Who in your family do you consider more intelligent than you?

I’m a lawyer at a major law firm, which is usually thought to be a good indication of intelligence - but I’m the dunce in my family.

My father was a research scientist specializing in neurology (he’s retired now).

My oldest brother is a scientist, in high-energy physics.

The middle brother is in engineering science; he’s working at analysing metals.

My mother was a professional artist (retired now), ran her own studeo for decades.

All of them are, I think, smarter than I.

I’m the smartest, funniest, and most talented. Did I mention I’m the most modest too?

I’ve always thought my older brother was brilliant. He loves reading all kinds of philosophy, physics, mathematics, anything. He’ll understand and debate on the meaning of things that I can barely keep up with.

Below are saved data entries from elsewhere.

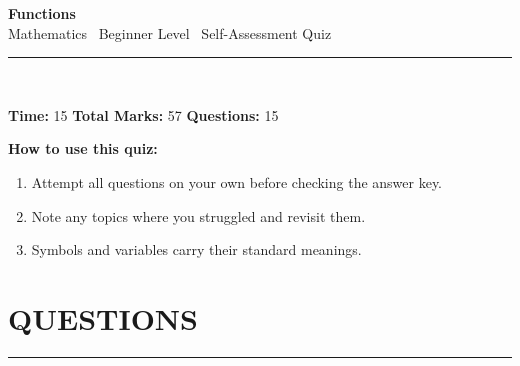 \documentclass[12pt,a4paper]{article}
\begin{document}
\begin{center}
{\LARGE\bfseries Functions}\\[6pt]
{\large Mathematics \textbar\ Beginner Level \textbar\ Self-Assessment Quiz}\\[4pt]
\end{center}
\noindent\rule{\linewidth}{0.6pt}\\[6pt]
\begin{center}
\textbf{Time:} 15 \qquad \textbf{Total Marks:} 57 \qquad \textbf{Questions:} 15
\end{center}
\vspace{6pt}
\noindent\textbf{How to use this quiz:}
\begin{enumerate}[leftmargin=2em, topsep=2pt, itemsep=0pt, parsep=0pt]
  \item Attempt all questions on your own before checking the answer key.
  \item Note any topics where you struggled and revisit them.
  \item Symbols and variables carry their standard meanings.
\end{enumerate}
\vspace{10pt}
\section*{QUESTIONS}
\noindent\rule{\linewidth}{0.4pt}
\vspace{4pt}
\end{document}
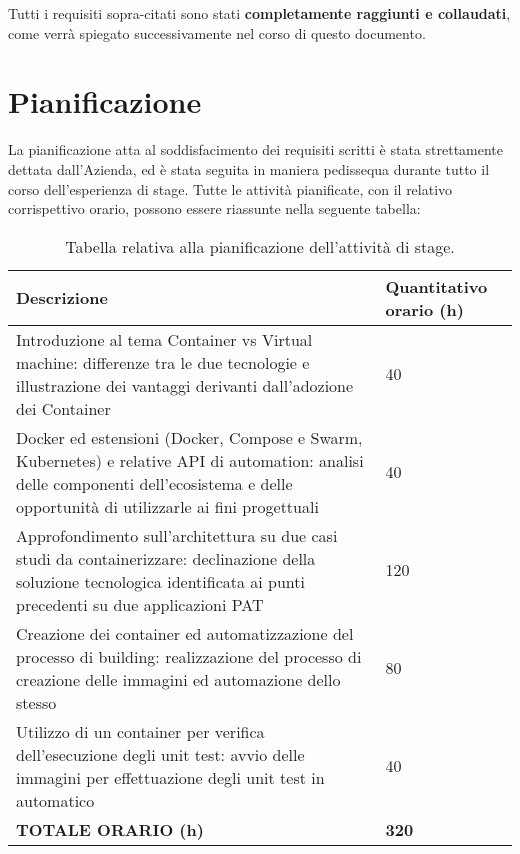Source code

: Tutti i requisiti sopra-citati sono stati \textbf{completamente raggiunti e collaudati}, come verrà spiegato successivamente nel corso di questo documento.

\newpage
\section{Pianificazione}
La pianificazione atta al soddisfacimento dei requisiti scritti è stata strettamente dettata dall'Azienda, ed è stata seguita in maniera pedissequa durante tutto il corso dell'esperienza di stage.
Tutte le attività pianificate, con il relativo corrispettivo orario, possono essere riassunte nella seguente tabella:
\begin{table}[h!]
\centering
    \renewcommand{\arraystretch}{1.5}
    \begin{tabular}{|m{25em} | m{}|} 
    \hline
        \hfil \textbf{Descrizione} & \hfil \textbf{Quantitativo orario (h)} \\
    \hline\hline
        \hfil Introduzione al tema Container vs Virtual machine: differenze tra le due tecnologie e illustrazione dei vantaggi derivanti dall'adozione dei Container & 40 \\ 
    \hline
       \hfil Docker ed estensioni (Docker, Compose e Swarm, Kubernetes) e relative API di automation: analisi delle componenti dell'ecosistema e delle opportunità di utilizzarle ai fini progettuali & 40 \\
    \hline
        \hfil Approfondimento sull'architettura su due casi studi da containerizzare: declinazione della soluzione tecnologica identificata ai punti precedenti su due applicazioni PAT & 120 \\
    \hline
        \hfil Creazione dei container ed automatizzazione del processo di building: realizzazione del processo di creazione delle immagini ed automazione dello stesso & 80 \\
    \hline
        \hfil Utilizzo di un container per verifica dell'esecuzione degli unit test: avvio delle immagini per effettuazione degli unit test in automatico & 40 \\ [1ex] 
   \hline
    \textbf{TOTALE ORARIO (h)} & \textbf{320}\\
    \hline
    \end{tabular}
\medskip
\caption{Tabella relativa alla pianificazione dell'attività di stage.}
\label{table:tabella relativa alla pianificazione dello stage stabilita dall'Azienda}
\end{table}






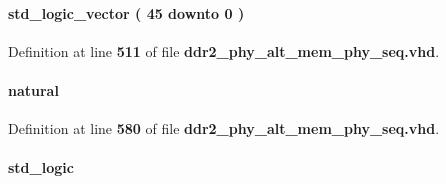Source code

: \paragraph[{wdata}]{ {\bfseries \textcolor{comment}{std\+\_\+logic\+\_\+vector}\textcolor{vhdlchar}{ }\textcolor{vhdlchar}{(}\textcolor{vhdlchar}{ }\textcolor{vhdlchar}{ } \textcolor{vhdldigit}{45} \textcolor{vhdlchar}{ }\textcolor{keywordflow}{downto}\textcolor{vhdlchar}{ }\textcolor{vhdlchar}{ } \textcolor{vhdldigit}{0} \textcolor{vhdlchar}{ }\textcolor{vhdlchar}{)}\textcolor{vhdlchar}{ }} \hspace{0.3cm}{\ttfamily [Record]}}\label{classddr2__phy__alt__mem__phy__record__pkg_a7d79444104778d0dd7225ab62a1147e5}


Definition at line {\bf 511} of file {\bf ddr2\+\_\+phy\+\_\+alt\+\_\+mem\+\_\+phy\+\_\+seq.\+vhd}.

\paragraph[{wlat}]{ {\bfseries \textcolor{comment}{natural}\textcolor{vhdlchar}{ }} \hspace{0.3cm}{\ttfamily [Record]}}\label{classddr2__phy__alt__mem__phy__record__pkg_a3163575c697dd378dfb9630b938daed4}


Definition at line {\bf 580} of file {\bf ddr2\+\_\+phy\+\_\+alt\+\_\+mem\+\_\+phy\+\_\+seq.\+vhd}.

\paragraph[{write}]{ {\bfseries \textcolor{comment}{std\+\_\+logic}\textcolor{vhdlchar}{ }} \hspace{0.3cm}{\ttfamily [Record]}}\label{classddr2__phy__alt__mem__phy__record__pkg_a439da1bac8a3a29cc8c02d11f50282e5}


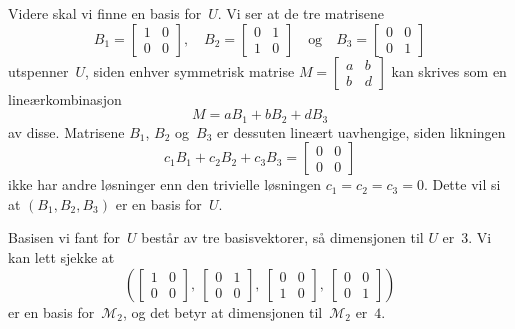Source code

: \documentclass[notitlepage,a4paper,12pt,norsk]{IMFeksamen}
\newcommand{\M}{\mathcal{M}} %
\newcommand{\0}{\V{0}}
\newcommand{\oppgslutt}{
\begin{center}
\pgfornament[width=6cm]{88}
\end{center}
}
\newenvironment{losning}{\begin{oppgave}}{\oppgslutt\end{oppgave}}
\begin{document}
\begin{losning}
Videre skal vi finne en basis for~$U$.
Vi ser at de tre matrisene
\[
B_1 =
\begin{bmatrix}
1 & 0 \\
0 & 0
\end{bmatrix},\quad
B_2 =
\begin{bmatrix}
0 & 1 \\
1 & 0
\end{bmatrix}\quad
\text{og}\quad
B_3 =
\begin{bmatrix}
0 & 0 \\
0 & 1
\end{bmatrix}
\]
utspenner~$U$, siden enhver symmetrisk matrise
$
M =
\left[
\begin{smallmatrix}
a & b \\
b & d
\end{smallmatrix}
\right]
$
kan skrives som en lineærkombinasjon
\[
M = a B_1 + b B_2 + d B_3
\]
av disse.
Matrisene $B_1$, $B_2$ og~$B_3$ er dessuten lineært uavhengige,
siden likningen
\[
c_1 B_1 + c_2 B_2 + c_3 B_3 =
\begin{bmatrix}
0 & 0 \\
0 & 0
\end{bmatrix}
\]
ikke har andre løsninger enn den trivielle løsningen $c_1=c_2=c_3=0$.
Dette vil si at $(B_1,B_2,B_3)$ er en basis for~$U$.

Basisen vi fant for~$U$ består av tre basisvektorer,
så dimensjonen til $U$ er~$3$.
Vi kan lett sjekke at
\[
\left(
\begin{bmatrix}
1 & 0 \\
0 & 0
\end{bmatrix},\ %
\begin{bmatrix}
0 & 1 \\
0 & 0
\end{bmatrix},\ %
\begin{bmatrix}
0 & 0 \\
1 & 0
\end{bmatrix},\ %
\begin{bmatrix}
0 & 0 \\
0 & 1
\end{bmatrix}
\right)
\]
er en basis for~$\M_2$,
og det betyr at dimensjonen til~$\M_2$ er~$4$.
\end{losning}
\end{document}
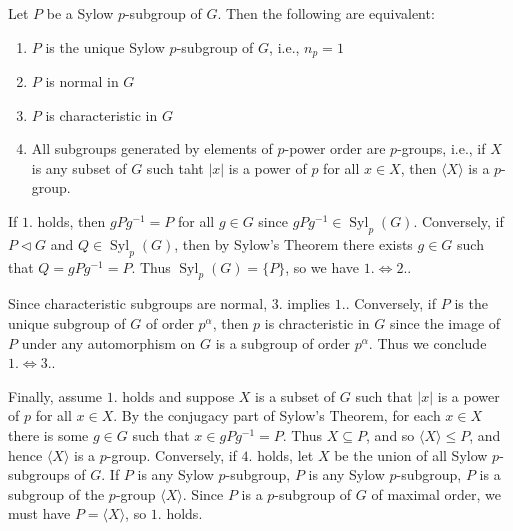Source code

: \documentclass[12pt, a4paper, twoside, openright, titlepage]{book}
\begin{document}
\begin{cor}{}{}
    Let $P$ be a Sylow $p$-subgroup of $G$. Then the following are equivalent: \begin{enumerate}
        \item $P$ is the unique Sylow $p$-subgroup of $G$, i.e., $n_p = 1$
        \item $P$ is normal in $G$
        \item $P$ is characteristic in $G$
        \item All subgroups generated by elements of $p$-power order are $p$-groups, i.e., if $X$ is any subset of $G$ such taht $|x|$ is a power of $p$ for all $x \in X$, then $\langle X \rangle$ is a $p$-group.
    \end{enumerate}
\end{cor}
\begin{proof*}{}{}
    If $1.$ holds, then $gPg^{-1} = P$ for all $g \in G$ since $gPg^{-1} \in \operatorname{Syl}_p(G)$. Conversely, if $P \vartriangleleft G$ and $Q \in \operatorname{Syl}_p(G)$, then by Sylow's Theorem there exists $g \in G$ such that $Q = gPg^{-1} = P$. Thus $\operatorname{Syl}_p(G) = \{P\}$, so we have $1. \iff 2.$.

    Since characteristic subgroups are normal, $3.$ implies $1.$. Conversely, if $P$ is the unique subgroup of $G$ of order $p^{\alpha}$, then $p$ is chracteristic in $G$ since the image of $P$ under any automorphism on $G$ is a subgroup of order $p^{\alpha}$. Thus we conclude $1.\iff 3.$.

    Finally, assume $1.$ holds and suppose $X$ is a subset of $G$ such that $|x|$ is a power of $p$ for all $x \in X$. By the conjugacy part of Sylow's Theorem, for each $x \in X$ there is some $g \in G$ such that $x \in gPg^{-1} = P$. Thus $X \subseteq P$, and so $\langle X\rangle \leq P$, and hence $\langle X\rangle$ is a $p$-group. Conversely, if $4.$ holds, let $X$ be the union of all Sylow $p$-subgroups of $G$. If $P$ is any Sylow $p$-subgroup, $P$ is any Sylow $p$-subgroup, $P$ is a subgroup of the $p$-group $\langle X\rangle$. Since $P$ is a $p$-subgroup of $G$ of maximal order, we must have $P = \langle X\rangle$, so $1.$ holds.
\end{proof*}
\end{document}
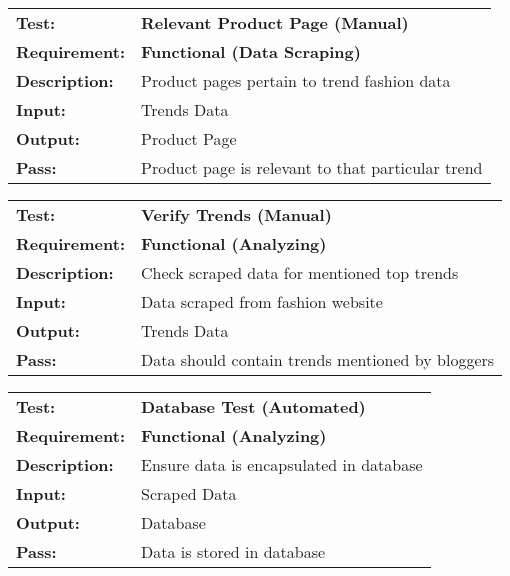 \documentclass{article}
\begin{document}
	\begin{mdframed}[linewidth=1pt]
	\begin{tabularx}{\textwidth}{@{}p{3cm}X@{}}
	{\bf Test:} & {\bf Relevant Product Page (Manual)}\\[\baselineskip]
	{\bf Requirement:} & {\bf Functional (Data Scraping)}\\[\baselineskip]
	{\bf Description:} & Product pages pertain to trend fashion data\\[0.5\baselineskip]
	{\bf Input:} &  Trends Data\\[0.5\baselineskip]
	{\bf Output:} & Product Page\\[0.5\baselineskip]
	{\bf Pass:} & Product page is relevant to that particular trend
	\end{tabularx}
	\end{mdframed}

	\begin{mdframed}[linewidth=1pt]
	\begin{tabularx}{\textwidth}{@{}p{3cm}X@{}}
	{\bf Test:} & {\bf Verify Trends (Manual)}\\[\baselineskip]
	{\bf Requirement:} & {\bf Functional (Analyzing)}\\[\baselineskip]
	{\bf Description:} & Check scraped data for mentioned top trends\\[0.5\baselineskip]
	{\bf Input:} &  Data scraped from fashion website\\[0.5\baselineskip]
	{\bf Output:} & Trends Data\\[0.5\baselineskip]
	{\bf Pass:} & Data should contain trends mentioned by bloggers
	\end{tabularx}
	\end{mdframed}

	\begin{mdframed}[linewidth=1pt]
	\begin{tabularx}{\textwidth}{@{}p{3cm}X@{}}
	{\bf Test:} & {\bf Database Test (Automated)}\\[\baselineskip]
	{\bf Requirement:} & {\bf Functional (Analyzing)}\\[\baselineskip]
	{\bf Description:} & Ensure data is encapsulated in database\\[0.5\baselineskip]
	{\bf Input:} &  Scraped Data\\[0.5\baselineskip]
	{\bf Output:} & Database\\[0.5\baselineskip]
	{\bf Pass:} & Data is stored in database
	\end{tabularx}
	\end{mdframed}
\end{document}
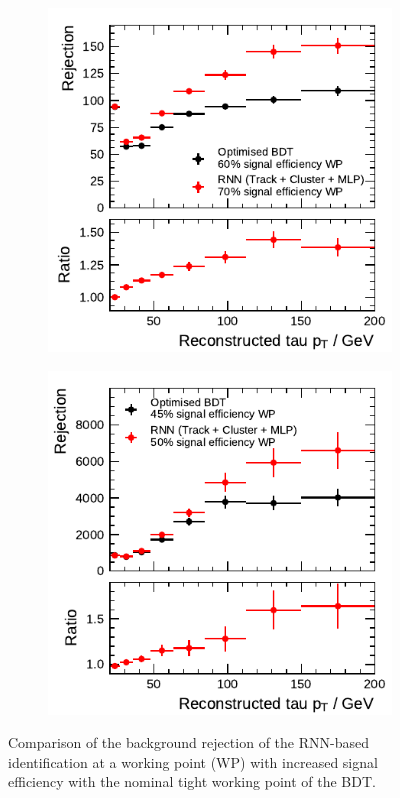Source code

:\begin{figure}[htbp]
  \begin{subfigure}[t]{0.48\textwidth}
    \centering
    \includegraphics{./figures/rnn/combined/rnn_loosened_tight_1p.pdf}
  \end{subfigure}\hfill
  \begin{subfigure}[t]{0.48\textwidth}
    \centering
    \includegraphics{./figures/rnn/combined/rnn_loosened_tight_3p.pdf}
  \end{subfigure}
  \caption{Comparison of the background rejection of the RNN-based
    identification at a working point (WP) with increased signal efficiency with
    the nominal tight working point of the BDT.}
  \label{fig:loosened_wp}
\end{figure}


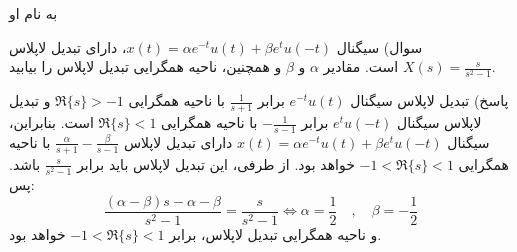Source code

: \documentclass{article}
\begin{document}
\large

\begin{center}
به نام او

\hrulefill
\end{center}

سوال) سیگنال
$
x(t)=\alpha e^{-t}u(t)+\beta e^{t}u(-t)
$،
دارای تبدیل لاپلاس
$
X(s)=\frac{s}{s^2-1}
$
است. مقادیر
$
\alpha
$
و
$
\beta
$
و همچنین، ناحیه همگرایی تبدیل لاپلاس را بیابید.

پاسخ) تبدیل لاپلاس سیگنال
$
e^{-t}u(t)
$
برابر
$
\frac{1}{s+1}
$
با ناحیه همگرایی
$
\Re\{s\}>-1
$
و تبدیل لاپلاس سیگنال
$
e^tu(-t)
$
برابر
$
-\frac{1}{s-1}
$
با ناحیه همگرایی
$
\Re\{s\}<1
$
است. بنابراین، سیگنال
$
x(t)=\alpha e^{-t}u(t)+\beta e^{t}u(-t)
$
دارای تبدیل لاپلاس 
$
\frac{\alpha}{s+1}-\frac{\beta}{s-1}
$
با ناحیه همگرایی
$
-1<\Re\{s\}<1
$
خواهد بود. از طرفی، این تبدیل لاپلاس باید برابر
$
\frac{s}{s^2-1}
$
باشد. پس:
$$
\frac{(\alpha-\beta) s-\alpha-\beta}{s^2-1}=\frac{s}{s^2-1}
\iff
\alpha=\frac{1}{2}
\quad,\quad
\beta=-\frac{1}{2}
$$
و ناحیه همگرایی تبدیل لاپلاس، برابر
$
-1<\Re\{s\}<1
$
خواهد بود.
\end{document}
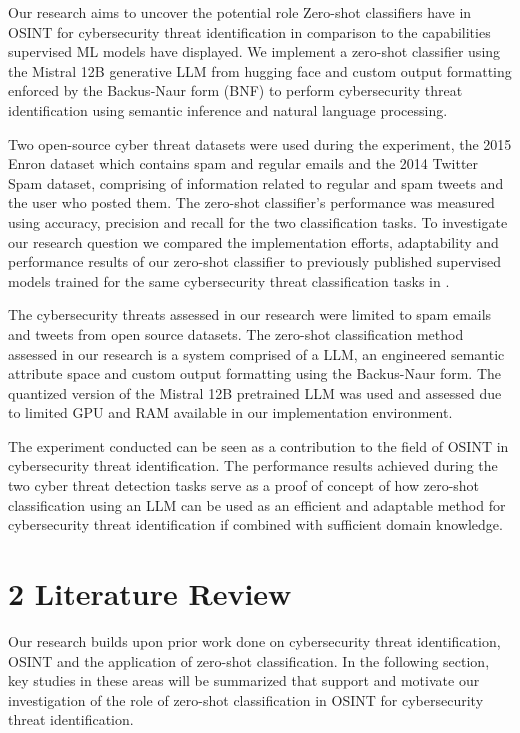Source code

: \documentclass[letterpaper,twocolumn,fleqn]{article}
\begin{document}
Our research aims to uncover the potential role Zero-shot classifiers have in OSINT for cybersecurity threat identification in comparison to the capabilities supervised ML models have displayed. We implement a zero-shot classifier using the Mistral 12B generative LLM\cite{aiMistralNeMo2024} from hugging face and custom output formatting enforced by the Backus-Naur form (BNF) to perform cybersecurity threat identification using semantic inference and natural language processing. 

Two open-source cyber threat datasets were used during the experiment, the 2015 Enron dataset which contains spam and regular emails and the 2014 Twitter Spam dataset, comprising of information related to regular and spam tweets and the user who posted them. 
The zero-shot classifier's performance was measured using accuracy, precision and recall for the two classification tasks\cite{dengImprovedMethodConstruct2016}. 
To investigate our research question we compared the implementation efforts, adaptability and performance results of our zero-shot classifier to previously published supervised models trained for the same cybersecurity threat classification tasks in \cite{shaukatCyberThreatDetection2020}. 

The cybersecurity threats assessed in our research were limited to spam emails and tweets from open source datasets. The zero-shot classification method assessed in our research is a system comprised of a LLM, an engineered semantic attribute space and custom output formatting using the Backus-Naur form. 
The quantized version of the Mistral 12B pretrained LLM was used and assessed due to limited GPU and RAM available in our implementation environment. 

The experiment conducted can be seen as a contribution to the field of OSINT in cybersecurity threat identification. The performance results achieved during the two cyber threat detection tasks serve as a proof of concept of how zero-shot classification using an LLM can be used as an efficient and adaptable method for cybersecurity threat identification if combined with sufficient domain knowledge.

\section{2 Literature Review}
\label{literaturereview}

Our research builds upon prior work done on cybersecurity threat identification, OSINT and the application of zero-shot classification. In the following section, key studies in these areas will be summarized that support and motivate our investigation of the role of zero-shot classification in OSINT for cybersecurity threat identification.
\end{document}
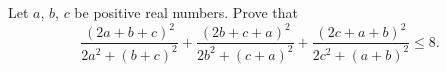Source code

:Let $ a$,  $ b$,  $ c$ be positive real numbers. Prove that\[ \dfrac{(2a + b + c)^2}{2a^2 + (b + c)^2} + \dfrac{(2b + c + a)^2}{2b^2 + (c + a)^2} + \dfrac{(2c + a + b)^2}{2c^2 + (a + b)^2} \le 8.

\]
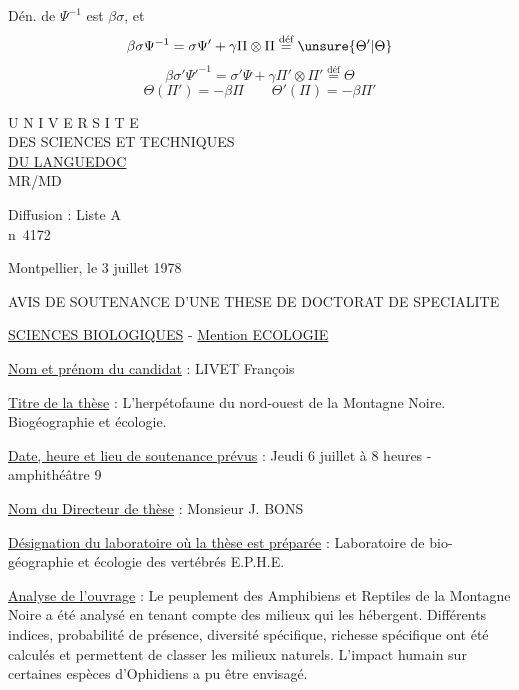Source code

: Dén. de \(\Psi^{-1}\) est \(\beta\sigma\), et
\[
\beta\sigma\Psi^{-1}=\sigma\Psi'+\gamma\Pi\otimes\Pi
\overset{\text{déf}}=\unsure{\Theta'|\Theta}
\]
\[
\beta\sigma'\Psi'^{-1}=\sigma'\Psi+\gamma\Pi'\otimes\Pi'
\overset{\text{déf}}=\Theta
\]
\[
\Theta(\Pi')=-\beta\Pi\qquad\Theta'(\Pi)=-\beta\Pi'
\]

\begin{center}
U N I V E R S I T E\\
DES SCIENCES ET TECHNIQUES\\
\uline{DU LANGUEDOC}\\
MR/MD
\end{center}
Diffusion : Liste A\\
n\textdegree\ 4172

Montpellier, le 3 juillet 1978

\begin{center}
AVIS DE SOUTENANCE D'UNE THESE DE DOCTORAT DE SPECIALITE

\uline{SCIENCES BIOLOGIQUES} - \uline{Mention ECOLOGIE}
\end{center}

\uline{Nom et prénom du candidat} : LIVET François

\uline{Titre de la thèse} : L'herpétofaune du nord-ouest de la Montagne Noire.
Biogéographie et écologie.

\uline{Date, heure et lieu de soutenance prévus} : Jeudi 6 juillet à 8 heures -
amphithéâtre 9

\uline{Nom du Directeur de thèse} : Monsieur J. BONS

\uline{Désignation du laboratoire où la thèse est préparée} : Laboratoire de bio-\\
géographie et écologie des vertébrés E.P.H.E.

\uline{Analyse de l'ouvrage} : Le peuplement des Amphibiens et Reptiles de la Montagne
Noire a été analysé en tenant compte des milieux qui les hébergent.
Différents indices, probabilité de présence, diversité spécifique, richesse
spécifique ont été calculés et permettent de classer les milieux naturels.
L'impact humain sur certaines espèces d'Ophidiens a pu être envisagé.

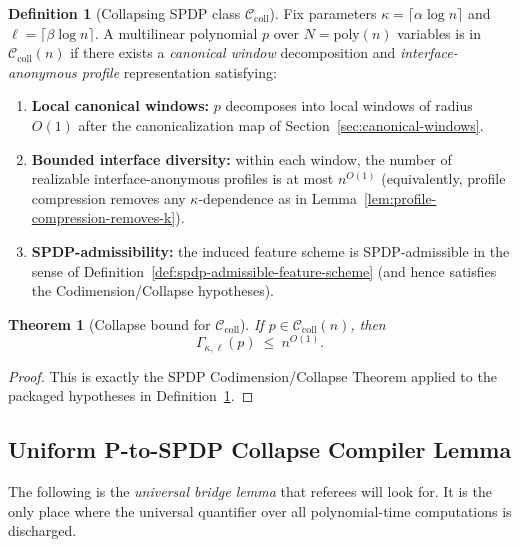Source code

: \documentclass[12pt]{article}
\newcommand{\poly}{\mathrm{poly}}
\newtheorem{theorem}{Theorem}
\theoremstyle{definition}
\newtheorem{definition}{Definition}
\theoremstyle{definition}
\theoremstyle{remark}
\theoremstyle{remark}
\begin{document}
\begin{definition}[Collapsing SPDP class $\mathcal{C}_{\mathrm{coll}}$]
\label{def:collapsing-class}
Fix parameters $\kappa=\lceil \alpha \log n\rceil$ and $\ell=\lceil \beta \log n\rceil$.
A multilinear polynomial $p$ over $N=\poly(n)$ variables is in
$\mathcal{C}_{\mathrm{coll}}(n)$ if there exists a \emph{canonical window}
decomposition and \emph{interface-anonymous profile} representation satisfying:
\begin{enumerate}[label=(\roman*)]
\item \textbf{Local canonical windows:} $p$ decomposes into local windows of
radius $O(1)$ after the canonicalization map of
Section~\ref{sec:canonical-windows}.

\item \textbf{Bounded interface diversity:} within each window, the number of
realizable interface-anonymous profiles is at most $n^{O(1)}$ (equivalently,
profile compression removes any $\kappa$-dependence as in
Lemma~\ref{lem:profile-compression-removes-k}).

\item \textbf{SPDP-admissibility:} the induced feature scheme is SPDP-admissible
in the sense of Definition~\ref{def:spdp-admissible-feature-scheme}
(and hence satisfies the Codimension/Collapse hypotheses).

\end{enumerate}
\end{definition}

\begin{theorem}[Collapse bound for $\mathcal{C}_{\mathrm{coll}}$]
\label{thm:collapse-for-class}
If $p\in \mathcal{C}_{\mathrm{coll}}(n)$, then
\[
\Gamma_{\kappa,\ell}(p)\ \le\ n^{O(1)}.
\]
\end{theorem}

\begin{proof}
This is exactly the SPDP Codimension/Collapse Theorem applied to the packaged
hypotheses in Definition~\ref{def:collapsing-class}.
\end{proof}

\subsection{Uniform P-to-SPDP Collapse Compiler Lemma}
\label{subsec:p-to-spdp}

The following is the \emph{universal bridge lemma} that referees will look for.
It is the only place where the universal quantifier over all polynomial-time
computations is discharged.
\end{document}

My younger brother can fix ANYTHING. He fixes cars, installed my parents entire sprinkler system, wired our house for some internet thing, did all the electricity for his in-laws place, it’s amazing. If something breaks, I call him. And he’s only 22, he’s been like this for years.

My dad has an advanced degree and has always been defined to our family as the extremely smart person with few social skills. We joke that he could not survive without my mom, but I fear it’s actually true. He’s a genius about law and business, but can’t heat soup.

My mom is artistic. She throws pottery and creates beautiful mosaics that cover our kitchen, bathrooms and various other areas in the house. And she has all the social and survival skills that my dad lacks.

I’m not sure where I fit in with them. I’ve achieved more than my brothers in many ways, but I always feel like I’m the dumb one of the family.

My father and grandfather are both far more intelligent than I am. I believe I have more horsepower than my sister, but she’s a much better driver, if you take my meaning.

It’s not intelligence my family lacks, but wisdom.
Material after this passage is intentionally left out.